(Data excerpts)

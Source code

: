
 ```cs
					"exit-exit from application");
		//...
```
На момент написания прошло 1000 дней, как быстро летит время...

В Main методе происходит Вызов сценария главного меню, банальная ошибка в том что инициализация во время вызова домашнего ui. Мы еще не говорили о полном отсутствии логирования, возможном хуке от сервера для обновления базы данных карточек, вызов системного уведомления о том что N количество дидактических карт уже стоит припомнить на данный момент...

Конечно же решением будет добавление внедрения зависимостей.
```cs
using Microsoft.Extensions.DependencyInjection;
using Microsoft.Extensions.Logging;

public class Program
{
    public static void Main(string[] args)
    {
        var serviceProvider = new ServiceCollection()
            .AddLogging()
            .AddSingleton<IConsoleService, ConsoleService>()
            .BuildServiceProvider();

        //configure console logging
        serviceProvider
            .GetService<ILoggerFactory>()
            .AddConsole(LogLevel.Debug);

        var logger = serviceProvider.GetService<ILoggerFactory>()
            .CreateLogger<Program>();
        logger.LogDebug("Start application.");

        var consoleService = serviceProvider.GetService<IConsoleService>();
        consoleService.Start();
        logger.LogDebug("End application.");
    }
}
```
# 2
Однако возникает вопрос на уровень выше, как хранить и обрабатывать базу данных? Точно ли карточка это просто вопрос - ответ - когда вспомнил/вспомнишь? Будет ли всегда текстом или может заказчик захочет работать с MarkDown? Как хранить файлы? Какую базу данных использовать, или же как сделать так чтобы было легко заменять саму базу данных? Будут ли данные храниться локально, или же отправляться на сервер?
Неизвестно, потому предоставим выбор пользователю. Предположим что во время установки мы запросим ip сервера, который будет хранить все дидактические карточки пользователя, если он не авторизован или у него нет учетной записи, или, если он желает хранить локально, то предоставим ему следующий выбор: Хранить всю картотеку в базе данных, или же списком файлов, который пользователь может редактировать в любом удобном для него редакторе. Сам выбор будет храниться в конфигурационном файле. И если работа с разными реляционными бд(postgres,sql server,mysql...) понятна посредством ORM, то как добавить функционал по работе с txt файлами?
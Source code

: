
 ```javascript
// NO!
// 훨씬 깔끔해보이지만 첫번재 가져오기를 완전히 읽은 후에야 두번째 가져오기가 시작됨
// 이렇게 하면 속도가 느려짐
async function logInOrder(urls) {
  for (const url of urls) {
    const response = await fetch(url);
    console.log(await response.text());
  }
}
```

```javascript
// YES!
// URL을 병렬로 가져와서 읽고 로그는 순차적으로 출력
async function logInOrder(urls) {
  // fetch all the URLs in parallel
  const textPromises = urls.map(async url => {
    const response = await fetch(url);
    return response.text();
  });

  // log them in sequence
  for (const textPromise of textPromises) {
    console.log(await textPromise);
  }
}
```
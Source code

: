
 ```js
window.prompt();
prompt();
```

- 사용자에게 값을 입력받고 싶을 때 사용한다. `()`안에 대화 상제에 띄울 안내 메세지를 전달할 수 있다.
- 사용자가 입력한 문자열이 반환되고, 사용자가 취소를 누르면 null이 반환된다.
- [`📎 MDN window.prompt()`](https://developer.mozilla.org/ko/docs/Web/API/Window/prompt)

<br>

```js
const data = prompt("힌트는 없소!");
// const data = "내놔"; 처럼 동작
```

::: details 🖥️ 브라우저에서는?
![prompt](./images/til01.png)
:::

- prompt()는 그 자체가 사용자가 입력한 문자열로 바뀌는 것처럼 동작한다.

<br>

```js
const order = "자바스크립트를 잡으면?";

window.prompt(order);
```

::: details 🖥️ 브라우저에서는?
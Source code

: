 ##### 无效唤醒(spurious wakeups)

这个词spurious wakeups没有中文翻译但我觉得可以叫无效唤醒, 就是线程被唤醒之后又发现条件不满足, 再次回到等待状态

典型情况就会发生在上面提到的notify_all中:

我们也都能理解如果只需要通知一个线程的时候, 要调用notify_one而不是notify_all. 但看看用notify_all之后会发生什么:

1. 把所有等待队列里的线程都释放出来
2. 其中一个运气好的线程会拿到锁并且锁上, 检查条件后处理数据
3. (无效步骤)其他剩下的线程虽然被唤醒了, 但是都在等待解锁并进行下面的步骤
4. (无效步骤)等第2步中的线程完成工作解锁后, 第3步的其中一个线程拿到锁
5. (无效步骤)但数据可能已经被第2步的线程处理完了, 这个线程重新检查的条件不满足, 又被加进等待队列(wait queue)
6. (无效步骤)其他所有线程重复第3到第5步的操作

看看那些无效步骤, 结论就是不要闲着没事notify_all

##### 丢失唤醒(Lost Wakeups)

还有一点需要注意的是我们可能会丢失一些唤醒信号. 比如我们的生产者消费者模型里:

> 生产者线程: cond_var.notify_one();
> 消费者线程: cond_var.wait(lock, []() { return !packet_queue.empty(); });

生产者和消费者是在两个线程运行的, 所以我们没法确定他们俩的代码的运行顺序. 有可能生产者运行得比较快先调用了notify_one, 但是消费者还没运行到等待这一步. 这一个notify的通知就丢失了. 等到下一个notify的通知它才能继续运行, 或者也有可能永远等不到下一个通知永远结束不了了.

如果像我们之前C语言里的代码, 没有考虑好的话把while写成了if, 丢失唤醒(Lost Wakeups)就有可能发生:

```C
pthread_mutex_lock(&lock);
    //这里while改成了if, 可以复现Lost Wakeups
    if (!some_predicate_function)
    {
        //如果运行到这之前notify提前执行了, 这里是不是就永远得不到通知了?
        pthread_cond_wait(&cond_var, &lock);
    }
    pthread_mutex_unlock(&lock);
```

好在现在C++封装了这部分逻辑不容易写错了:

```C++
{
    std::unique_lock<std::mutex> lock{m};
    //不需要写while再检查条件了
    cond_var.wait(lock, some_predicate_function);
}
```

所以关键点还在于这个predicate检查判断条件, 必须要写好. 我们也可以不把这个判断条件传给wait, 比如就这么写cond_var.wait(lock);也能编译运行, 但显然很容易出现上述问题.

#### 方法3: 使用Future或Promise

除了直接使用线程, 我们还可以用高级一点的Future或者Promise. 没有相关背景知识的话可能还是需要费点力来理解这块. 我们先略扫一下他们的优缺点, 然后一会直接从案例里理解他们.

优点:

What this task involves ▸
An exact copy of every record is required.

Response ▸
Source code

:
 ```cs
					"exit-exit from application");
		//...
```
На момент написания прошло 1000 дней, как быстро летит время...

В Main методе происходит Вызов сценария главного меню, банальная ошибка в том что инициализация во время вызова домашнего ui. Мы еще не говорили о полном отсутствии логирования, возможном хуке от сервера для обновления базы данных карточек, вызов системного уведомления о том что N количество дидактических карт уже стоит припомнить на данный момент...

Конечно же решением будет добавление внедрения зависимостей.
```cs
using Microsoft.Extensions.DependencyInjection;
using Microsoft.Extensions.Logging;

public class Program
{
    public static void Main(string[] args)
    {
        var serviceProvider = new ServiceCollection()
            .AddLogging()
            .AddSingleton<IConsoleService, ConsoleService>()
            .BuildServiceProvider();

        //configure console logging
        serviceProvider
            .GetService<ILoggerFactory>()
            .AddConsole(LogLevel.Debug);

        var logger = serviceProvider.GetService<ILoggerFactory>()
            .CreateLogger<Program>();
        logger.LogDebug("Start application.");

        var consoleService = serviceProvider.GetService<IConsoleService>();
        consoleService.Start();
        logger.LogDebug("End application.");
    }
}
```
# 2
Однако возникает вопрос на уровень выше, как хранить и обрабатывать базу данных? Точно ли карточка это просто вопрос - ответ - когда вспомнил/вспомнишь? Будет ли всегда текстом или может заказчик захочет работать с MarkDown? Как хранить файлы? Какую базу данных использовать, или же как сделать так чтобы было легко заменять саму базу данных? Будут ли данные храниться локально, или же отправляться на сервер?
Неизвестно, потому предоставим выбор пользователю. Предположим что во время установки мы запросим ip сервера, который будет хранить все дидактические карточки пользователя, если он не авторизован или у него нет учетной записи, или, если он желает хранить локально, то предоставим ему следующий выбор: Хранить всю картотеку в базе данных, или же списком файлов, который пользователь может редактировать в любом удобном для него редакторе. Сам выбор будет храниться в конфигурационном файле. И если работа с разными реляционными бд(postgres,sql server,mysql...) понятна посредством ORM, то как добавить функционал по работе с txt файлами?
Source code

:
 ```javascript
// NO!
// 훨씬 깔끔해보이지만 첫번재 가져오기를 완전히 읽은 후에야 두번째 가져오기가 시작됨
// 이렇게 하면 속도가 느려짐
async function logInOrder(urls) {
  for (const url of urls) {
    const response = await fetch(url);
    console.log(await response.text());
  }
}
```

```javascript
// YES!
// URL을 병렬로 가져와서 읽고 로그는 순차적으로 출력
async function logInOrder(urls) {
  // fetch all the URLs in parallel
  const textPromises = urls.map(async url => {
    const response = await fetch(url);
    return response.text();
  });

  // log them in sequence
  for (const textPromise of textPromises) {
    console.log(await textPromise);
  }
}
```
Source code

:
 ```js
window.prompt();
prompt();
```

- 사용자에게 값을 입력받고 싶을 때 사용한다. `()`안에 대화 상제에 띄울 안내 메세지를 전달할 수 있다.
- 사용자가 입력한 문자열이 반환되고, 사용자가 취소를 누르면 null이 반환된다.
- [`📎 MDN window.prompt()`](https://developer.mozilla.org/ko/docs/Web/API/Window/prompt)

<br>

```js
const data = prompt("힌트는 없소!");
// const data = "내놔"; 처럼 동작
```

::: details 🖥️ 브라우저에서는?
![prompt](./images/til01.png)
:::

- prompt()는 그 자체가 사용자가 입력한 문자열로 바뀌는 것처럼 동작한다.

<br>

```js
const order = "자바스크립트를 잡으면?";

window.prompt(order);
```

::: details 🖥️ 브라우저에서는?
Source code

: ##### 无效唤醒(spurious wakeups)

这个词spurious wakeups没有中文翻译但我觉得可以叫无效唤醒, 就是线程被唤醒之后又发现条件不满足, 再次回到等待状态

典型情况就会发生在上面提到的notify_all中:

我们也都能理解如果只需要通知一个线程的时候, 要调用notify_one而不是notify_all. 但看看用notify_all之后会发生什么:

1. 把所有等待队列里的线程都释放出来
2. 其中一个运气好的线程会拿到锁并且锁上, 检查条件后处理数据
3. (无效步骤)其他剩下的线程虽然被唤醒了, 但是都在等待解锁并进行下面的步骤
4. (无效步骤)等第2步中的线程完成工作解锁后, 第3步的其中一个线程拿到锁
5. (无效步骤)但数据可能已经被第2步的线程处理完了, 这个线程重新检查的条件不满足, 又被加进等待队列(wait queue)
6. (无效步骤)其他所有线程重复第3到第5步的操作

看看那些无效步骤, 结论就是不要闲着没事notify_all

##### 丢失唤醒(Lost Wakeups)

还有一点需要注意的是我们可能会丢失一些唤醒信号. 比如我们的生产者消费者模型里:

> 生产者线程: cond_var.notify_one();
> 消费者线程: cond_var.wait(lock, []() { return !packet_queue.empty(); });

生产者和消费者是在两个线程运行的, 所以我们没法确定他们俩的代码的运行顺序. 有可能生产者运行得比较快先调用了notify_one, 但是消费者还没运行到等待这一步. 这一个notify的通知就丢失了. 等到下一个notify的通知它才能继续运行, 或者也有可能永远等不到下一个通知永远结束不了了.

如果像我们之前C语言里的代码, 没有考虑好的话把while写成了if, 丢失唤醒(Lost Wakeups)就有可能发生:

```C
pthread_mutex_lock(&lock);
    //这里while改成了if, 可以复现Lost Wakeups
    if (!some_predicate_function)
    {
        //如果运行到这之前notify提前执行了, 这里是不是就永远得不到通知了?
        pthread_cond_wait(&cond_var, &lock);
    }
    pthread_mutex_unlock(&lock);
```

好在现在C++封装了这部分逻辑不容易写错了:

```C++
{
    std::unique_lock<std::mutex> lock{m};
    //不需要写while再检查条件了
    cond_var.wait(lock, some_predicate_function);
}
```

所以关键点还在于这个predicate检查判断条件, 必须要写好. 我们也可以不把这个判断条件传给wait, 比如就这么写cond_var.wait(lock);也能编译运行, 但显然很容易出现上述问题.

#### 方法3: 使用Future或Promise

除了直接使用线程, 我们还可以用高级一点的Future或者Promise. 没有相关背景知识的话可能还是需要费点力来理解这块. 我们先略扫一下他们的优缺点, 然后一会直接从案例里理解他们.

优点:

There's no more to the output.